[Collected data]
- Opening Delimiter -

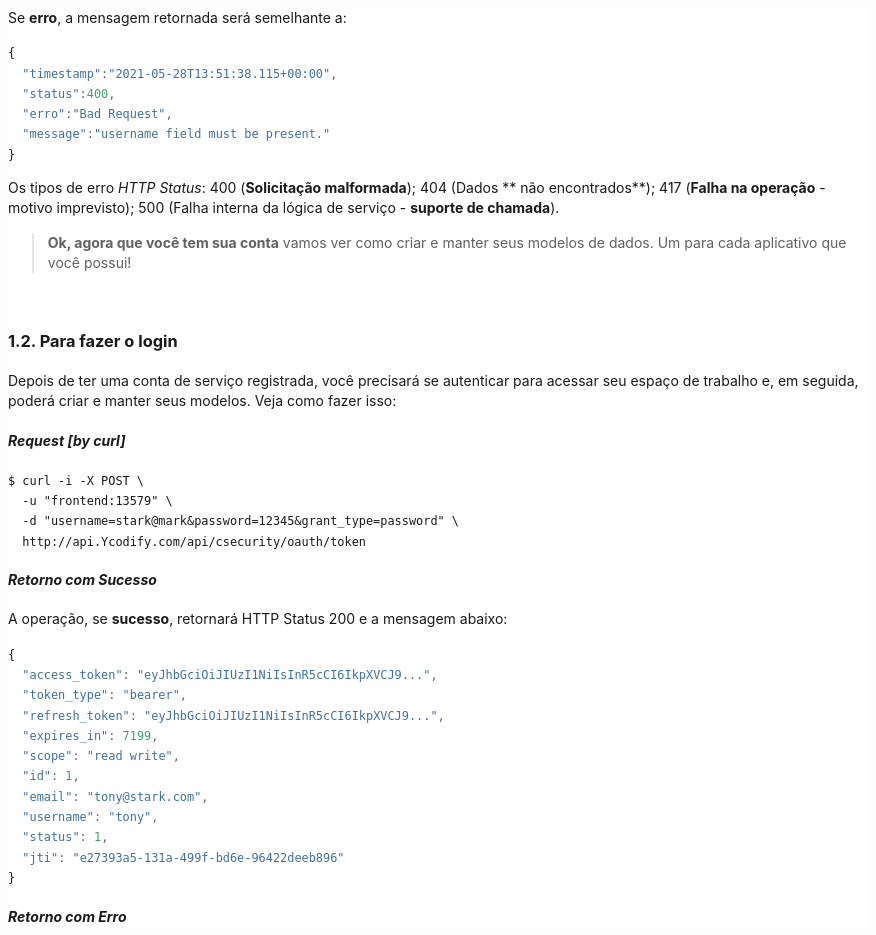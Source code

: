Se __erro__, a mensagem retornada será semelhante a:

```javascript
{
  "timestamp":"2021-05-28T13:51:38.115+00:00",
  "status":400,
  "erro":"Bad Request",
  "message":"username field must be present."
}
```

Os tipos de erro _HTTP Status_: 400 (**Solicitação malformada**); 404 (Dados ** não encontrados**); 417 (**Falha na operação** - motivo imprevisto); 500 (Falha interna da lógica de serviço - **suporte de chamada**).

>**Ok, agora que você tem sua conta** vamos ver como criar e manter seus modelos de dados. Um para cada aplicativo que você possui!

&nbsp;

### 1.2. Para fazer o login

Depois de ter uma conta de serviço registrada, você precisará se autenticar para acessar seu espaço de trabalho e, em seguida, poderá criar e manter seus modelos. Veja como fazer isso:

#### _Request [by curl]_

```shell
$ curl -i -X POST \
  -u "frontend:13579" \
  -d "username=stark@mark&password=12345&grant_type=password" \
  http://api.Ycodify.com/api/csecurity/oauth/token
```



#### _Retorno com Sucesso_

A operação, se **sucesso**, retornará HTTP Status 200 e a mensagem abaixo:

```javascript
{
  "access_token": "eyJhbGciOiJIUzI1NiIsInR5cCI6IkpXVCJ9...",
  "token_type": "bearer",
  "refresh_token": "eyJhbGciOiJIUzI1NiIsInR5cCI6IkpXVCJ9...",
  "expires_in": 7199,
  "scope": "read write",
  "id": 1,
  "email": "tony@stark.com",
  "username": "tony",
  "status": 1,
  "jti": "e27393a5-131a-499f-bd6e-96422deeb896"
}
```



#### _Retorno com Erro_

- Closing Delimiter -

* [Assignment] Across the entries above, how many lines include "stark"? State only that number.

* [Answer area] 2